= The Land Is Bright =

1941 dramatic play by George S. Kaufman and Edna Ferber

First edition
(publ. Doubleday, Doran)

The Land Is Bright is a 1941 dramatic play by George S. Kaufman and Edna Ferber.

The play, which opened as World War II raged and shortly before American entry into that war, is an epic with patriotic themes. It covers three generations of the fictional Kincaid family, robber barons who made their family fortune with questionable tactics in the 19th century (the family patriarch may have actually robbed, cheated, and even murdered in his rise from humble railroad worker to multi-millionaire). The second and third acts follow the family over the next generations as they strive to become acceptable in respectable New York high society. The second and some of the third generation engages in much difficult behavior (consorting with murderous gangsters, multiple marriages, abandoning America) but as the play moves to current time the last generation redeems the family: the patriarch's grandson abjures the pursuit of wealth to serve in the government for the emergency, one great-grandson has enlisted in the Air Corps, and most of the other Kincaids exhibit redemptive behavior and learn the nature of patriotic sacrifice in order to become true Americans. The final act ends with a rousing speech for patriotic action in the face of the rising Nazi Germany.
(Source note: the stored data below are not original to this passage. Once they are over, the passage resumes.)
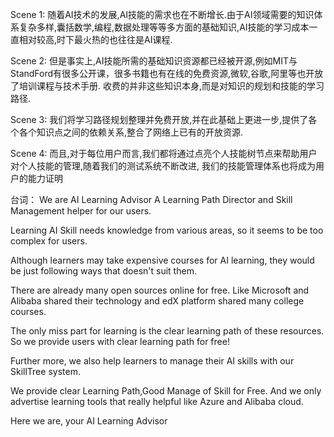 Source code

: Scene 1:
随着AI技术的发展,AI技能的需求也在不断增长.由于AI领域需要的知识体系复杂多样,囊括数学,编程,数据处理等等多方面的基础知识,AI技能的学习成本一直相对较高,时下最火热的也往往是AI课程.

Scene 2:
但是事实上,AI技能所需的基础知识资源都已经被开源,例如MIT与StandFord有很多公开课，很多书籍也有在线的免费资源,微软,谷歌,阿里等也开放了培训课程与技术手册.
收费的并非这些知识本身,而是对知识的规划和技能的学习路径.

Scene 3:
我们将学习路径规划整理并免费开放,并在此基础上更进一步,提供了各个各个知识点之间的依赖关系,整合了网络上已有的开放资源.

Scene 4:
而且,对于每位用户而言,我们都将通过点亮个人技能树节点来帮助用户对个人技能的管理,随着我们的测试系统不断改进, 我们的技能管理体系也将成为用户的能力证明

台词：
We are AI Learning Advisor
A Learning Path Director and Skill Management helper for our users.

Learning AI Skill needs knowledge from various areas, so it seems to be too complex for users.

Although learners may take expensive courses for AI learning, they would be just following ways that doesn't suit them.

There are already many open sources online for free. Like Microsoft and Alibaba shared their technology and edX platform shared many college courses.

The only miss part for learning is the clear learning path of these resources. So we provide users with clear learning path for free!

Further more, we also help learners to manage their AI skills with our SkillTree system.

We provide clear Learning Path,Good Manage of Skill for Free. And we only advertise learning tools that really helpful like Azure and Alibaba cloud.

Here we are, your AI Learning Advisor

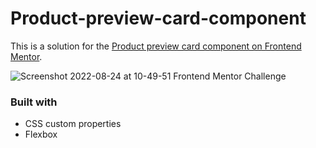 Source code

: # Product-preview-card-component

This is a solution for the [Product preview card component on Frontend Mentor](https://www.frontendmentor.io/challenges/product-preview-card-component-GO7UmttRfa).

![Screenshot 2022-08-24 at 10-49-51 Frontend Mentor Challenge](https://user-images.githubusercontent.com/89491620/186436290-edc9b3a9-3b24-479d-a5e1-bb06d0d8d3a3.png)

### Built with

- CSS custom properties
- Flexbox
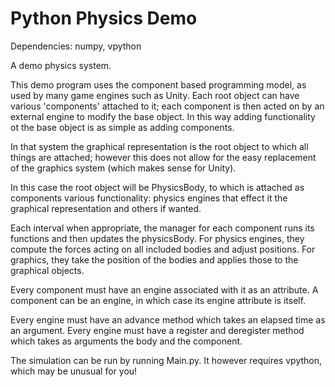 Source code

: # Python Physics Demo
Dependencies: numpy, vpython

A demo physics system.

This demo program uses the component based programming model, as used by
many game engines such as Unity. Each root object can have various 'components'
attached to it; each component is then acted on by an external engine to modify
the base object. In this way adding functionality ot the base object is as simple
as adding components.

In that system the graphical representation is
the root object to which all things are attached; however this does not allow for
the easy replacement of the graphics system (which makes sense for Unity).

In this case the root object will be PhysicsBody, to which is attached as
components various functionality:
    physics engines that effect it
    the graphical representation
    and others if wanted.
    
Each interval when appropriate, the manager for each component runs its 
functions and then updates the physicsBody. For physics engines, they compute
the forces acting on all included bodies and adjust positions. For graphics,
they take the position of the bodies and applies those to the graphical objects.

Every component must have an engine associated with it as an attribute.
A component can be an engine, in which case its engine attribute is itself.

Every engine must have an advance method which takes an elapsed time as an argument.
Every engine must have a register and deregister method which takes as arguments the body
and the component.

The simulation can be run by running Main.py. It however requires vpython, which may be unusual for you! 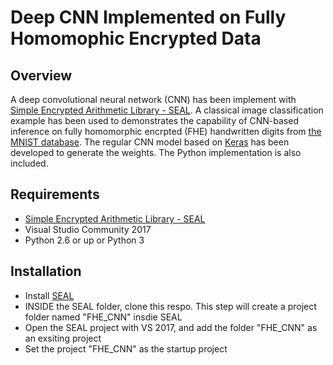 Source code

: Deep CNN Implemented on Fully Homomophic Encrypted Data
====================

Overview
--------
A deep convolutional neural network (CNN) has been implement with [Simple Encrypted Arithmetic Library - SEAL](https://sealcrypto.codeplex.com/). A classical image classification example has been used to demonstrates the capability of CNN-based inference on fully homomorphic encrpted (FHE) handwritten digits from [the MNIST database](http://yann.lecun.com/exdb/mnist/). The regular CNN model based on [Keras](https://keras.io/) has been developed to generate the weights. The Python implementation is also included.

Requirements
------------
* [Simple Encrypted Arithmetic Library - SEAL](https://sealcrypto.codeplex.com/)
* Visual Studio Community 2017
* Python 2.6 or up or Python 3

Installation
-----
* Install [SEAL](https://sealcrypto.codeplex.com/)
* INSIDE the SEAL folder, clone this respo. This step will create a project folder named "FHE\_CNN" insdie SEAL 
* Open the SEAL project with VS 2017, and add the folder "FHE\_CNN" as an exsiting project
* Set the project "FHE\_CNN" as the startup project
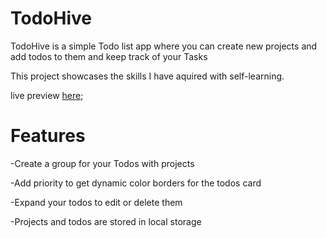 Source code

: # TodoHive
TodoHive is a simple Todo list app where you can create new projects and add todos to them and keep track of your Tasks

This project showcases the skills I have aquired with self-learning.

live preview [here](https://a6ih.github.io/todo-list/);

# Features
-Create a group for your Todos with projects

-Add priority to get dynamic color borders for the todos card

-Expand your todos to edit or delete them

-Projects and todos are stored in local storage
The Land Is Bright is one of Kaufman's few dramas, as he mostly wrote comedies, satire, and musicals. Kaufman and Ferber had earlier collaborated on Minick, The Royal Family, Dinner at Eight, and Stage Door, and would again on Bravo!.

The Land Is Bright opened on Broadway at the Music Box Theatre on October 28, 1941. Players included Leon Ames and Diana Barrymore as Grant and Linda Kincaid; other players included Walter Beck, Constance Brigham, Grover Burgess, and Ruth Findlay who came out retirement to play her last Broadway role. Future TV star Dick Van Patten played a juvenile role. Max Gordon produced, Kaufmann directed, and Jo Mielziner designed the sets. The Land Is Bright was not a big hit, closing on January 3, 1942 after 79 performances and losing about $20,000.

John Mason Brown, writing in the New York World-Telegram, gave The Land Is Bright a review which helped kill the play: "Although Mr. Kaufman and Miss Ferber are far from their best when they now re-employ [the through-the-generations story device], The Land Is Bright is one of those productions at which you do listen and listen attentively (often out of sheer incredulity)... it is impossible not to realize that as dramatic literature The Land Is Bright is something to be taken about as seriously as a comic strip serial, which it closely resembles". Eleanor Roosevelt was more enthusiastic, particularly of the message: "leaves you no moment when you are not tensely held by the action on the stage... There were times when... the story was slightly overdrawn, and yet... I came away with one great sense of satisfaction, for... It points the moral that the whole level of public responsibility and integrity has gone up over the period of the last fifty years."

The play was published once, in 1941, and is out print since, being available only in manuscript form and has been rarely staged since its Broadway run. The Palmetto Players of Converse College mounted a production in 1942.